### DATA SHOWN

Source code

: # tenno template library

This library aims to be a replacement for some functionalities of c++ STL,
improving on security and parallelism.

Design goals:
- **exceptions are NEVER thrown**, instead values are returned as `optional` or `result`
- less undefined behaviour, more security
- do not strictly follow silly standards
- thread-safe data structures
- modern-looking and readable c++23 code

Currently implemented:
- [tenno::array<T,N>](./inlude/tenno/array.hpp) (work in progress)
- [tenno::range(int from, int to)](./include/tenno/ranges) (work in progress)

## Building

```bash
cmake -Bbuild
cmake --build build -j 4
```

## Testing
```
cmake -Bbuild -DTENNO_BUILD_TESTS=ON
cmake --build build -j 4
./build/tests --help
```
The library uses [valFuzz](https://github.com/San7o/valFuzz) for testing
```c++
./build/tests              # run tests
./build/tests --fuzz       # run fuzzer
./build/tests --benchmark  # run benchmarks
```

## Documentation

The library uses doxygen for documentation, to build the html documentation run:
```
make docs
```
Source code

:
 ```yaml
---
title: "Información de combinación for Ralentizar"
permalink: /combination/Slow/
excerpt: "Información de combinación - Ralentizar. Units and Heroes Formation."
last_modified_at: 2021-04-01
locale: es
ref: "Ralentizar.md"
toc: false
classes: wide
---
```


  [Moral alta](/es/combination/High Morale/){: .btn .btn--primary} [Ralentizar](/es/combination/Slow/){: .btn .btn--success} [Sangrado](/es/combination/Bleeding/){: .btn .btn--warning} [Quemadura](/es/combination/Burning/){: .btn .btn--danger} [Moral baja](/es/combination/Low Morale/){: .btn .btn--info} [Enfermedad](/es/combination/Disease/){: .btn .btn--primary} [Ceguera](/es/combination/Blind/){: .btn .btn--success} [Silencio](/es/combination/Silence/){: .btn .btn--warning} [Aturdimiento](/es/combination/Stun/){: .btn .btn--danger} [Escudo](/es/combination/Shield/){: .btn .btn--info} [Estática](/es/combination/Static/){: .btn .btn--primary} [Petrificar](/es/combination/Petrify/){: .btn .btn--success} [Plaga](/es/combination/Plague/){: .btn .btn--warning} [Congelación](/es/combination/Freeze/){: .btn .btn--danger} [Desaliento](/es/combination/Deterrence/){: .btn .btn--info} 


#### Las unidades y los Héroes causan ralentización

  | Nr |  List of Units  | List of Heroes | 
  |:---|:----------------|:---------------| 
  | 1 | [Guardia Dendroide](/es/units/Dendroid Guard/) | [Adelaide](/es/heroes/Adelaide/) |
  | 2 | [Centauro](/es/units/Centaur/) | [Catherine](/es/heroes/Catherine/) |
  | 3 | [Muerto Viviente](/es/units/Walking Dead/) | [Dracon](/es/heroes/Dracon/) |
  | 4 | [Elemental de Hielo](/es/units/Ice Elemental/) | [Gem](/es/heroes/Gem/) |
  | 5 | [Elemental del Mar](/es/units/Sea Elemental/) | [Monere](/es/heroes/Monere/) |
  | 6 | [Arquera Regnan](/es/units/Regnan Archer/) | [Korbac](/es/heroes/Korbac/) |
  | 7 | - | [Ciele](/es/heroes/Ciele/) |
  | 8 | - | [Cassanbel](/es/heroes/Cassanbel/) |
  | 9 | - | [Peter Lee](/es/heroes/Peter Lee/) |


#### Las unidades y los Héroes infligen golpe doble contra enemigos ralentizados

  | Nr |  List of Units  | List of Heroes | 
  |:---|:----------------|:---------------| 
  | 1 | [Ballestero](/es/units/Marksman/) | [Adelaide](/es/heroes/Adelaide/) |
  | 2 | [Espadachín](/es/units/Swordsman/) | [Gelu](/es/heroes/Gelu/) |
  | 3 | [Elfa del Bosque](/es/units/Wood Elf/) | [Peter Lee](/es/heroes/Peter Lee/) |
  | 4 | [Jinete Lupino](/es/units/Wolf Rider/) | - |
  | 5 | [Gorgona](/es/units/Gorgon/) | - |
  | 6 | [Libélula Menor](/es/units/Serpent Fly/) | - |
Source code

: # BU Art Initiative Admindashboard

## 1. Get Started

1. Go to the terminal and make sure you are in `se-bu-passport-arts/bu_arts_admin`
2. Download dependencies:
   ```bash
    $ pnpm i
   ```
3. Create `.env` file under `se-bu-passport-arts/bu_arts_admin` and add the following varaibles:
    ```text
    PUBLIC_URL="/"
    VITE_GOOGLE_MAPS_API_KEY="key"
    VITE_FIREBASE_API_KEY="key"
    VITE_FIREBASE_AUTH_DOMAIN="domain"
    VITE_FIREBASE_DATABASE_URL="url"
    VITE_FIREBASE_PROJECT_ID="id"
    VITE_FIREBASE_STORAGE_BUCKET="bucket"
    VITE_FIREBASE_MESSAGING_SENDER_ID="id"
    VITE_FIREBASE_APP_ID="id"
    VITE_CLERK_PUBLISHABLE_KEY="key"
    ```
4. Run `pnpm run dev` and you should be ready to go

######

- **EXERCISE GOAL**: Select every line above that contains the word "security", and copy it.

- **ANSWER SPACE**:
improving on security and parallelism.
- less undefined behaviour, more security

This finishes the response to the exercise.